- [What is needed]:
Find each line below containing the word "char" and copy it.

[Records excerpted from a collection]
+ + +

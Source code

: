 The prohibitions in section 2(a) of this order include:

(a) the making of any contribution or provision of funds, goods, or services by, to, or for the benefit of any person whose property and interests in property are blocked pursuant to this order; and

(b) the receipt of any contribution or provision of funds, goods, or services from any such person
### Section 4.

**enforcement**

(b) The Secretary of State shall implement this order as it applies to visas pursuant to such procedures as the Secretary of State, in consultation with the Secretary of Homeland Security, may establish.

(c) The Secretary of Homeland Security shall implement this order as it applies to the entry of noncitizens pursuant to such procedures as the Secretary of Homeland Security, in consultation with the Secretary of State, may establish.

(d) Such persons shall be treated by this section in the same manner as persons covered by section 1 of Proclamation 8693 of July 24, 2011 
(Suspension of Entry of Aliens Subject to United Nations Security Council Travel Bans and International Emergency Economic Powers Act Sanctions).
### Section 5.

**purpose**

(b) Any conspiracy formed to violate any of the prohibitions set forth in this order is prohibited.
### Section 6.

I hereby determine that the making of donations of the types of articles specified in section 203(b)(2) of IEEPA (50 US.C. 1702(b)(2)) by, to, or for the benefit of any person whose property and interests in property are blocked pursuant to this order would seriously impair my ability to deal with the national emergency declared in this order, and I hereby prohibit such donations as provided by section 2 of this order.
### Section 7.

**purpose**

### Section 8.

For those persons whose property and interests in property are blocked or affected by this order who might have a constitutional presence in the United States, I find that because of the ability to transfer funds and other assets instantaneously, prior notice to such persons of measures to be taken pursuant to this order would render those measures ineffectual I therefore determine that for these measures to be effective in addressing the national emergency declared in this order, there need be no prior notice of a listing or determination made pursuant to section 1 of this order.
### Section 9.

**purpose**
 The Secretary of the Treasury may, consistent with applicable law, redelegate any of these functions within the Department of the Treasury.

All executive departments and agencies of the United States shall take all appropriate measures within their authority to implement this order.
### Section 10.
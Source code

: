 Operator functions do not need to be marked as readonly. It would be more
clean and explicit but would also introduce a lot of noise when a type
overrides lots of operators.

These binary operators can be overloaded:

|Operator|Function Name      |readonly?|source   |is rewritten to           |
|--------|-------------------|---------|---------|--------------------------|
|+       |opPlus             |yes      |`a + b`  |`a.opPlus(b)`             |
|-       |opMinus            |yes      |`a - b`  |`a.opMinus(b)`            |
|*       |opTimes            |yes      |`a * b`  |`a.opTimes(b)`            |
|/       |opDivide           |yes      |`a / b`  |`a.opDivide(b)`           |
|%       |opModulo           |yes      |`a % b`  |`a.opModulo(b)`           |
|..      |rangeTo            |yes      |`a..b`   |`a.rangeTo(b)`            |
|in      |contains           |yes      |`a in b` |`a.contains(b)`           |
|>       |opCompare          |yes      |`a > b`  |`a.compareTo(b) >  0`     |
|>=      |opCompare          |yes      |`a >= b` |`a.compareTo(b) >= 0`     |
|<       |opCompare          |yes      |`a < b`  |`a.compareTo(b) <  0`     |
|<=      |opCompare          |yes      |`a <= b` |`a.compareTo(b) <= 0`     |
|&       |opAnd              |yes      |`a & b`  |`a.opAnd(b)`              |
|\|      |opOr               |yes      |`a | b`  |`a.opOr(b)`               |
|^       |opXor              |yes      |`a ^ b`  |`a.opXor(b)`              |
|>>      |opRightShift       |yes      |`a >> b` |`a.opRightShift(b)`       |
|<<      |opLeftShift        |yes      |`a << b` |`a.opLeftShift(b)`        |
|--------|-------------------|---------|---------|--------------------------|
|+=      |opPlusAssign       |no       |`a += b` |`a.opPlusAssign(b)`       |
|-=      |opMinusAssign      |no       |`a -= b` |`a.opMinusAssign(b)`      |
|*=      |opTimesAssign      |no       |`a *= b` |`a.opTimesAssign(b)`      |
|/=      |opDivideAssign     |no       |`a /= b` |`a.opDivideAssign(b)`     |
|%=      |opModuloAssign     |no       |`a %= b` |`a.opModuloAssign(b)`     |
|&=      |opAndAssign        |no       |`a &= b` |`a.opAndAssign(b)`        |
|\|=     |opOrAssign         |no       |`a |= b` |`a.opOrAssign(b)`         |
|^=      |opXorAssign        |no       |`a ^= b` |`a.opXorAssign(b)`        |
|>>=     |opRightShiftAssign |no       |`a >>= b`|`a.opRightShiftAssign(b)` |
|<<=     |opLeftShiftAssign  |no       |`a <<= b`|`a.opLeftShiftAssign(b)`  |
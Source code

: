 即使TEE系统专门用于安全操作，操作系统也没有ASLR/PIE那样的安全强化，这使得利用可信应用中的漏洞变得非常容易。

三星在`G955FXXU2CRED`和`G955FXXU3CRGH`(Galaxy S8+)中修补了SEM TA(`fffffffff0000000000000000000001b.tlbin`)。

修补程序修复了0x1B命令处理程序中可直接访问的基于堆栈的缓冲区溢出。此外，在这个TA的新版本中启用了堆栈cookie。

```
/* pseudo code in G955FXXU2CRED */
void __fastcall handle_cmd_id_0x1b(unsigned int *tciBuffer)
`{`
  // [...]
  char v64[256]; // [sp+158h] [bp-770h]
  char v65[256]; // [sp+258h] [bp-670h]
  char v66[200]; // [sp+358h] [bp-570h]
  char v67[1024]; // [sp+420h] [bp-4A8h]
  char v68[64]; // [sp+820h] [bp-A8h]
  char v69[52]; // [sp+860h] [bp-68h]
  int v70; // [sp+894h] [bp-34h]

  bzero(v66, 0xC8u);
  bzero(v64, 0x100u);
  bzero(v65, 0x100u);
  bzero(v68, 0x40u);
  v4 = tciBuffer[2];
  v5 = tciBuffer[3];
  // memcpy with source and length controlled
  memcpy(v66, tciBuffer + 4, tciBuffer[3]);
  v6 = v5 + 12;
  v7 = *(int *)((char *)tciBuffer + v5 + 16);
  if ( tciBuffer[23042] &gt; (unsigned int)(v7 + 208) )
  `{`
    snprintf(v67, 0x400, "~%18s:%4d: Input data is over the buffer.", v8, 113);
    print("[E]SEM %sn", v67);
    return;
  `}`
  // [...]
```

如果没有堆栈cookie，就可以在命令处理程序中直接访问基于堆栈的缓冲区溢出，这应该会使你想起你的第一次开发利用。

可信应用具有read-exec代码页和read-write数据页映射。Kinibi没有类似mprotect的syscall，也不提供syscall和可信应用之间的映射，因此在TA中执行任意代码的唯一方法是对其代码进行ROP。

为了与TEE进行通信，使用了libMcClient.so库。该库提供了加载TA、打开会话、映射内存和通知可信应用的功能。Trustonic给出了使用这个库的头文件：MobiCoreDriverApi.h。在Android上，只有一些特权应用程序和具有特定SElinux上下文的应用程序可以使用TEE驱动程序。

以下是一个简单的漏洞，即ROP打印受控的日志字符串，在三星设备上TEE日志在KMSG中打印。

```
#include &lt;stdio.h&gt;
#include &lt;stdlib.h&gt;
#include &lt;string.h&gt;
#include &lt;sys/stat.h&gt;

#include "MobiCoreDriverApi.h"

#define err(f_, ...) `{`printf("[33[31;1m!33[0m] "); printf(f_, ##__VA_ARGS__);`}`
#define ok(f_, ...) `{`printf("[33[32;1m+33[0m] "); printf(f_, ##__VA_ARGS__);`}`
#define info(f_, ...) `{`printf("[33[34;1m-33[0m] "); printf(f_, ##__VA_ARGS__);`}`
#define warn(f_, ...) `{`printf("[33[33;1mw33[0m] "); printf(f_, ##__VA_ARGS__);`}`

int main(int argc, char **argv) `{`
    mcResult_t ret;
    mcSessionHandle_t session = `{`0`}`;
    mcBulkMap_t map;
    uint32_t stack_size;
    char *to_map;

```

+ + +

- [Result]:
  char v64[256]; // [sp+158h] [bp-770h]
  char v65[256]; // [sp+258h] [bp-670h]
  char v66[200]; // [sp+358h] [bp-570h]
  char v67[1024]; // [sp+420h] [bp-4A8h]
  char v68[64]; // [sp+820h] [bp-A8h]
  char v69[52]; // [sp+860h] [bp-68h]
  v7 = *(int *)((char *)tciBuffer + v5 + 16);
int main(int argc, char **argv) `{`
    char *to_map;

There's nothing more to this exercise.